Exercise instructions> For the entries below, work out how many lines contain the string "para" and write only the number.
-------- Data records
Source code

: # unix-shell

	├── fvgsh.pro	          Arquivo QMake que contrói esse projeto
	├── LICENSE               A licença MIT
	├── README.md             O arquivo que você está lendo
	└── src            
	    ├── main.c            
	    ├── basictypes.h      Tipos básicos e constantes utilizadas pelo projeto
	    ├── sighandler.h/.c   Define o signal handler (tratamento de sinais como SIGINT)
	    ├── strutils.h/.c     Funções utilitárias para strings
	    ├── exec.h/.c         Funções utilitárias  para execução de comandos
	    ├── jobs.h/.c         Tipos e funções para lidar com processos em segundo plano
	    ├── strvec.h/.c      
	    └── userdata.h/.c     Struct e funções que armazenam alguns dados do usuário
----------------
Task answer> 3